I’ve been blogging my dogwalks along Airport Road since the very first days of this site nearly two years ago. No matter how many times I walk or snap pictures there, I never feel content that I’ve captured the spirit of the place. On the one hand, Airport Road is just that: a road. The landscape on either side is fairly boring: just fields, trees, water, and lots of sky; nothing spectacular. But because those fields, trees, water, and lots of sky stretch out flat like a blank canvas, Airport Road is home to some of the best lightshows in town, at least if you’re wise enough to head there when the sun is slanting in the afternoon sky under a sheltering rim of cloud.

Yesterday morning my doggie “patient” was doing well, acting his usual happy self and successfully keeping down a breakfast of real dogfood. So we went walking, the two of us, along Airport Road, which is gated on weekends so dogs like Reggie can run free. In the winter, it’s a relief to walk a plowed road rather than fighting snow, and on weekends, places like the Krif railtrail are swarmed with snowmobiles. In a word, a walk along Airport Road seemed just the thing for a convalescing dog and his paper-plagued owner: an afternoon escape.

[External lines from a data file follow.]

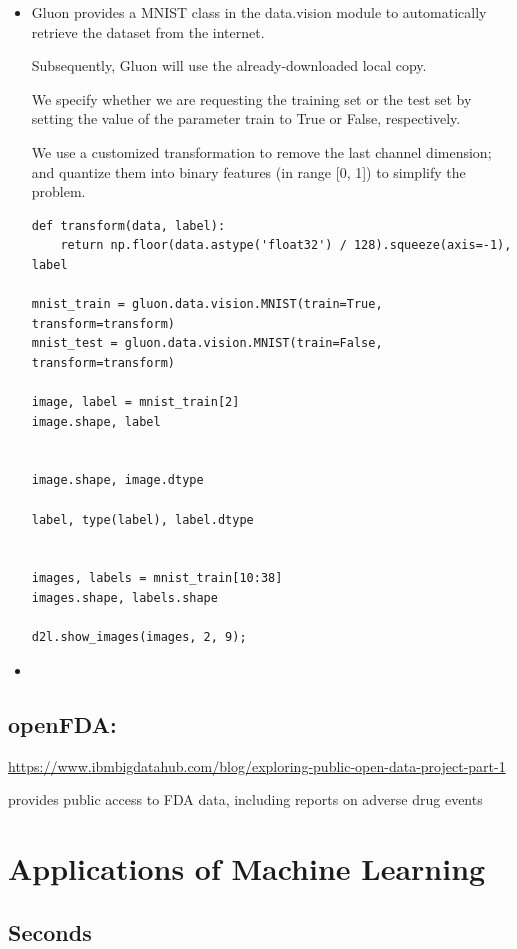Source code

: \begin{itemize}
  \item  Gluon provides a MNIST class in the data.vision module to automatically retrieve the dataset from the internet. 

Subsequently, Gluon will use the already-downloaded local copy. 

We specify whether we are requesting the training set or the test set by setting
the value of the parameter train to True or False, respectively.

We use a customized transformation to remove the last channel dimension; and
quantize them into binary features (in range [0, 1]) to simplify the problem.
 
\begin{lstlisting}
def transform(data, label):
    return np.floor(data.astype('float32') / 128).squeeze(axis=-1), label

mnist_train = gluon.data.vision.MNIST(train=True, transform=transform)
mnist_test = gluon.data.vision.MNIST(train=False, transform=transform)

image, label = mnist_train[2]
image.shape, label


image.shape, image.dtype

label, type(label), label.dtype


images, labels = mnist_train[10:38]
images.shape, labels.shape

d2l.show_images(images, 2, 9);
\end{lstlisting}



  \item 
\end{itemize}


\section{openFDA: }

\url{https://www.ibmbigdatahub.com/blog/exploring-public-open-data-project-part-1}

provides public access to FDA data, including reports on adverse drug events


\chapter{Applications of Machine Learning}
\label{sec:application-machine-learning}

\section{Seconds}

Unfortunately, Reggie’s paper-plagued owner doesn’t know much about nursing an ailing dog, so when we got home, I made the mistake of giving Reg a full water dish. Reggie gulped it down, then barfed it up in several alarming installments in my living room, in the yard, then in the living room again, repeatedly. I’ve now learned to give an ailing dog water in small, carefully monitored doses; I’ve also decided my living room looks better without the inexpensive area rug I had beneath my coffee table. If all else fails, my ailing dog and I can start a new reality show called Extreme Makeover: Doggie Style! in which we tour carpeted homes and extoll the virtues of the bare-floored life through the artful application of water-induced dog vomit. There have been stranger things on TV, I’m sure.

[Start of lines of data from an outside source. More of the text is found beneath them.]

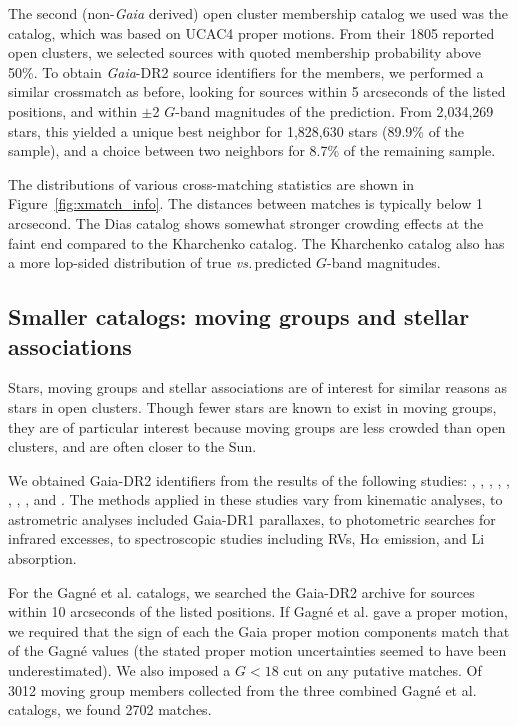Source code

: \documentclass[12pt,twocolumn,tighten]{aastex62}
\begin{document}
The second (non-{\it Gaia} derived) open cluster membership catalog we
used was the \citet{dias_proper_2014} catalog, which was based on
UCAC4 proper motions.
From their 1805 reported open clusters, we selected sources with
quoted membership probability above 50\%.
To obtain {\it Gaia}-DR2 source identifiers for the members, we
performed a similar crossmatch as before, looking for sources within 5
arcseconds of the listed positions, and within $\pm$2 $G$-band
magnitudes of the prediction.
From 2{,}034{,}269 stars, this yielded a unique
best neighbor for 1{,}828{,}630 stars (89.9\% of the sample), and a choice
between two neighbors for 8.7\% of the remaining sample. 

The distributions of various cross-matching statistics are shown in
Figure~\ref{fig:xmatch_info}.  The distances between matches is
typically below 1 arcsecond.  The Dias catalog shows somewhat stronger
crowding effects at the faint end compared to the Kharchenko catalog.
The Kharchenko catalog also has a more lop-sided distribution of true
{\it vs.}$\,$predicted $G$-band magnitudes.


\subsection{Smaller catalogs: moving groups and stellar associations}
\label{subsec:mg}

Stars, moving groups and stellar associations are of interest for
similar reasons as stars in open clusters.  Though fewer stars
are known to exist in moving groups, they are of particular interest
because moving groups are less crowded than open clusters, and are
often closer to the Sun.

We obtained Gaia-DR2 identifiers from the results of the following
studies:
\citet{gagne_banyan_XI_2018},
\citet{gagne_banyan_XII_2018},
\citet{gagne_banyan_XIII_2018},
\citet{kraus_tucanahor_2014},
\citet{roser_deep_2011}, %
\citet{bell_32ori_2017},
\citet{rizzuto_multidimensional_2011},
\citet{oh_comoving_2017}, and
\citet{zari_3d_2018}. The methods applied in these studies
vary from kinematic analyses, to astrometric analyses included
Gaia-DR1 parallaxes, to photometric searches for infrared excesses, to
spectroscopic studies including RVs, H$\alpha$
emission, and Li absorption.

For the Gagn\'e et al{.} catalogs, we searched the Gaia-DR2 archive for
sources within 10 arcseconds of the listed positions.  If Gagn\'e et
al{.} gave a proper motion, we required that the sign of each the Gaia
proper motion components match that of the Gagn\'e values (the stated
proper motion uncertainties seemed to have been underestimated).  We
also imposed a $G<18$ cut on any putative matches.  Of 3012 moving
group members collected from the three combined Gagn\'e et al{.}
catalogs, we found 2702 matches.
\end{document}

After receiving word from the vet that Reggie’s white blood cell, glucose, and kidney enzyme levels are normal, we still don’t know exactly what’s wrong. Doc says Reggie’s liver enzymes are noticeably but not alarmingly elevated: perhaps this means Reg is detox-ing from some nasty thing he ate, or perhaps this points to a more pervasive problem with his liver or pancreas. If Reggie were a two-year-old dog with these symptoms, the vet would say he got into something he shouldn’t have; since Reg is a ten-year-old dog, though, there’s always the caveat that in a dog his age, it could be something much worse.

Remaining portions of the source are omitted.